╭──
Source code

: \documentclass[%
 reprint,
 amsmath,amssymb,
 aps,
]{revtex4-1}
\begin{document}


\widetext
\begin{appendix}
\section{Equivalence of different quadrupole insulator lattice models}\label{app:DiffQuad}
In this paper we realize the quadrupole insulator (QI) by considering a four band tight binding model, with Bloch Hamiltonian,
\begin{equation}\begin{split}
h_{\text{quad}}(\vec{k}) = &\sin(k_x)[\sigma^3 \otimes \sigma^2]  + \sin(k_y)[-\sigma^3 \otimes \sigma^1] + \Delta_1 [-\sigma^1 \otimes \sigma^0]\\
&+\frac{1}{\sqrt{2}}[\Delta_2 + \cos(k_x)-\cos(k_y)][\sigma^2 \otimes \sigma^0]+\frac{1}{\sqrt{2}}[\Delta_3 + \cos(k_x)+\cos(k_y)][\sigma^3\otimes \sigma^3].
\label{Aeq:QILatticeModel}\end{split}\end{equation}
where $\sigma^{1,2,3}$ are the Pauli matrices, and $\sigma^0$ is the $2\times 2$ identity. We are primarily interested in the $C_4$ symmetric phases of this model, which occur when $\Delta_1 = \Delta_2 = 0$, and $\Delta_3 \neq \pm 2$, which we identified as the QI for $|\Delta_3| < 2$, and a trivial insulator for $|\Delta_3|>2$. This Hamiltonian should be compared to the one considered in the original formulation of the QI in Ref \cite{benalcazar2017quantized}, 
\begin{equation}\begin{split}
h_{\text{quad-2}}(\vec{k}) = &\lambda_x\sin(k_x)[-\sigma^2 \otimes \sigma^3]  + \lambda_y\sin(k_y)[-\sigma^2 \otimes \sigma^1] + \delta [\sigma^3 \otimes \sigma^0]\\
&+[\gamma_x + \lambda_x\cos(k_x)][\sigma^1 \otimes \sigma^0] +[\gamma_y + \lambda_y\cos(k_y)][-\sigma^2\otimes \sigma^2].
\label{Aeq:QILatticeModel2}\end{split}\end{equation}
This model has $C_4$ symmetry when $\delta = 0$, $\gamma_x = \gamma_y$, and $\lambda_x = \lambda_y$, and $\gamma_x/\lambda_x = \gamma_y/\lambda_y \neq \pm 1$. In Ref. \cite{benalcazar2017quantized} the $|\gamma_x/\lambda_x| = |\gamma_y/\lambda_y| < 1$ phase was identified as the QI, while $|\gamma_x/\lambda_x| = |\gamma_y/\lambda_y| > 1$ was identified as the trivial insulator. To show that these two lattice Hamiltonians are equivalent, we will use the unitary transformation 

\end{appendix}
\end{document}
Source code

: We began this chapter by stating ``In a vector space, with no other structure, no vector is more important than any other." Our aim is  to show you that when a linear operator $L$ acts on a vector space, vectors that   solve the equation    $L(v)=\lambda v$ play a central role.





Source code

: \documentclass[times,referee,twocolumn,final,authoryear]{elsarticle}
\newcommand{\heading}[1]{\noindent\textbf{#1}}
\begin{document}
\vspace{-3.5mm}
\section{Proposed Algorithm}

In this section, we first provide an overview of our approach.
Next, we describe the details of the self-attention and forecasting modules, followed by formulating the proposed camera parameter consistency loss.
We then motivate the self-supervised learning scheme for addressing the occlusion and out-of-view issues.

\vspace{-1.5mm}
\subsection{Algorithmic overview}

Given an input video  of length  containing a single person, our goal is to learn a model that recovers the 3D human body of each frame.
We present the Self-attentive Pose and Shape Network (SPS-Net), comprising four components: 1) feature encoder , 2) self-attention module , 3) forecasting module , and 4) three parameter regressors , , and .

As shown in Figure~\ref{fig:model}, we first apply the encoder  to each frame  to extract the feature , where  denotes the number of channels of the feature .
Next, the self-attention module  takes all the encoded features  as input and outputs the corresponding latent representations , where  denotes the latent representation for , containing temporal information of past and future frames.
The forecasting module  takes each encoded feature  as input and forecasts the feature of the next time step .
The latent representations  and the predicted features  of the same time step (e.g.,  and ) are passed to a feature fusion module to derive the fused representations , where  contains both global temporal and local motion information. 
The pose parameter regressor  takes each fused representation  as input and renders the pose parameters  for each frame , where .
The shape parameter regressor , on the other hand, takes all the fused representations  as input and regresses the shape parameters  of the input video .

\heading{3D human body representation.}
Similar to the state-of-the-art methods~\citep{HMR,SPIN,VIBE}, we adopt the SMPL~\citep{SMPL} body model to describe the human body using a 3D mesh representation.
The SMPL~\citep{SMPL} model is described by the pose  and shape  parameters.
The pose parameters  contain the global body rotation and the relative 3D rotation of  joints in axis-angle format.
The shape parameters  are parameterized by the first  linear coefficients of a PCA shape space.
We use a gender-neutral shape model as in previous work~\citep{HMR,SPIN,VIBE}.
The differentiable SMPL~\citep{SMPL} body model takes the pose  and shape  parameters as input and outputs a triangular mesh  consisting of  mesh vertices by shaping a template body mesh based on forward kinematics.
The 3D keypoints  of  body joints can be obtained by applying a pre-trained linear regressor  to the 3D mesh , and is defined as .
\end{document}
╰──
_WHAT NEEDS TO BE DONE_
Repeat the data exactly. Omit nothing.

_OUTPUT OF THE TASK_
Source code

: \documentclass[%
 reprint,
 amsmath,amssymb,
 aps,
]{revtex4-1}
\begin{document}


\widetext
\begin{appendix}
\section{Equivalence of different quadrupole insulator lattice models}\label{app:DiffQuad}
In this paper we realize the quadrupole insulator (QI) by considering a four band tight binding model, with Bloch Hamiltonian,
\begin{equation}\begin{split}
h_{\text{quad}}(\vec{k}) = &\sin(k_x)[\sigma^3 \otimes \sigma^2]  + \sin(k_y)[-\sigma^3 \otimes \sigma^1] + \Delta_1 [-\sigma^1 \otimes \sigma^0]\\
&+\frac{1}{\sqrt{2}}[\Delta_2 + \cos(k_x)-\cos(k_y)][\sigma^2 \otimes \sigma^0]+\frac{1}{\sqrt{2}}[\Delta_3 + \cos(k_x)+\cos(k_y)][\sigma^3\otimes \sigma^3].
\label{Aeq:QILatticeModel}\end{split}\end{equation}
where $\sigma^{1,2,3}$ are the Pauli matrices, and $\sigma^0$ is the $2\times 2$ identity. We are primarily interested in the $C_4$ symmetric phases of this model, which occur when $\Delta_1 = \Delta_2 = 0$, and $\Delta_3 \neq \pm 2$, which we identified as the QI for $|\Delta_3| < 2$, and a trivial insulator for $|\Delta_3|>2$. This Hamiltonian should be compared to the one considered in the original formulation of the QI in Ref \cite{benalcazar2017quantized}, 
\begin{equation}\begin{split}
h_{\text{quad-2}}(\vec{k}) = &\lambda_x\sin(k_x)[-\sigma^2 \otimes \sigma^3]  + \lambda_y\sin(k_y)[-\sigma^2 \otimes \sigma^1] + \delta [\sigma^3 \otimes \sigma^0]\\
&+[\gamma_x + \lambda_x\cos(k_x)][\sigma^1 \otimes \sigma^0] +[\gamma_y + \lambda_y\cos(k_y)][-\sigma^2\otimes \sigma^2].
\label{Aeq:QILatticeModel2}\end{split}\end{equation}
This model has $C_4$ symmetry when $\delta = 0$, $\gamma_x = \gamma_y$, and $\lambda_x = \lambda_y$, and $\gamma_x/\lambda_x = \gamma_y/\lambda_y \neq \pm 1$. In Ref. \cite{benalcazar2017quantized} the $|\gamma_x/\lambda_x| = |\gamma_y/\lambda_y| < 1$ phase was identified as the QI, while $|\gamma_x/\lambda_x| = |\gamma_y/\lambda_y| > 1$ was identified as the trivial insulator. To show that these two lattice Hamiltonians are equivalent, we will use the unitary transformation 

\end{appendix}
\end{document}
Source code

: We began this chapter by stating ``In a vector space, with no other structure, no vector is more important than any other." Our aim is  to show you that when a linear operator $L$ acts on a vector space, vectors that   solve the equation    $L(v)=\lambda v$ play a central role.





Source code

: \documentclass[times,referee,twocolumn,final,authoryear]{elsarticle}
\newcommand{\heading}[1]{\noindent\textbf{#1}}
\begin{document}
\vspace{-3.5mm}
\section{Proposed Algorithm}

In this section, we first provide an overview of our approach.
Next, we describe the details of the self-attention and forecasting modules, followed by formulating the proposed camera parameter consistency loss.
We then motivate the self-supervised learning scheme for addressing the occlusion and out-of-view issues.

\vspace{-1.5mm}
\subsection{Algorithmic overview}

Given an input video  of length  containing a single person, our goal is to learn a model that recovers the 3D human body of each frame.
We present the Self-attentive Pose and Shape Network (SPS-Net), comprising four components: 1) feature encoder , 2) self-attention module , 3) forecasting module , and 4) three parameter regressors , , and .

As shown in Figure~\ref{fig:model}, we first apply the encoder  to each frame  to extract the feature , where  denotes the number of channels of the feature .
Next, the self-attention module  takes all the encoded features  as input and outputs the corresponding latent representations , where  denotes the latent representation for , containing temporal information of past and future frames.
The forecasting module  takes each encoded feature  as input and forecasts the feature of the next time step .
The latent representations  and the predicted features  of the same time step (e.g.,  and ) are passed to a feature fusion module to derive the fused representations , where  contains both global temporal and local motion information. 
The pose parameter regressor  takes each fused representation  as input and renders the pose parameters  for each frame , where .
The shape parameter regressor , on the other hand, takes all the fused representations  as input and regresses the shape parameters  of the input video .

\heading{3D human body representation.}
Similar to the state-of-the-art methods~\citep{HMR,SPIN,VIBE}, we adopt the SMPL~\citep{SMPL} body model to describe the human body using a 3D mesh representation.
The SMPL~\citep{SMPL} model is described by the pose  and shape  parameters.
The pose parameters  contain the global body rotation and the relative 3D rotation of  joints in axis-angle format.
The shape parameters  are parameterized by the first  linear coefficients of a PCA shape space.
We use a gender-neutral shape model as in previous work~\citep{HMR,SPIN,VIBE}.
The differentiable SMPL~\citep{SMPL} body model takes the pose  and shape  parameters as input and outputs a triangular mesh  consisting of  mesh vertices by shaping a template body mesh based on forward kinematics.
The 3D keypoints  of  body joints can be obtained by applying a pre-trained linear regressor  to the 3D mesh , and is defined as .
\end{document}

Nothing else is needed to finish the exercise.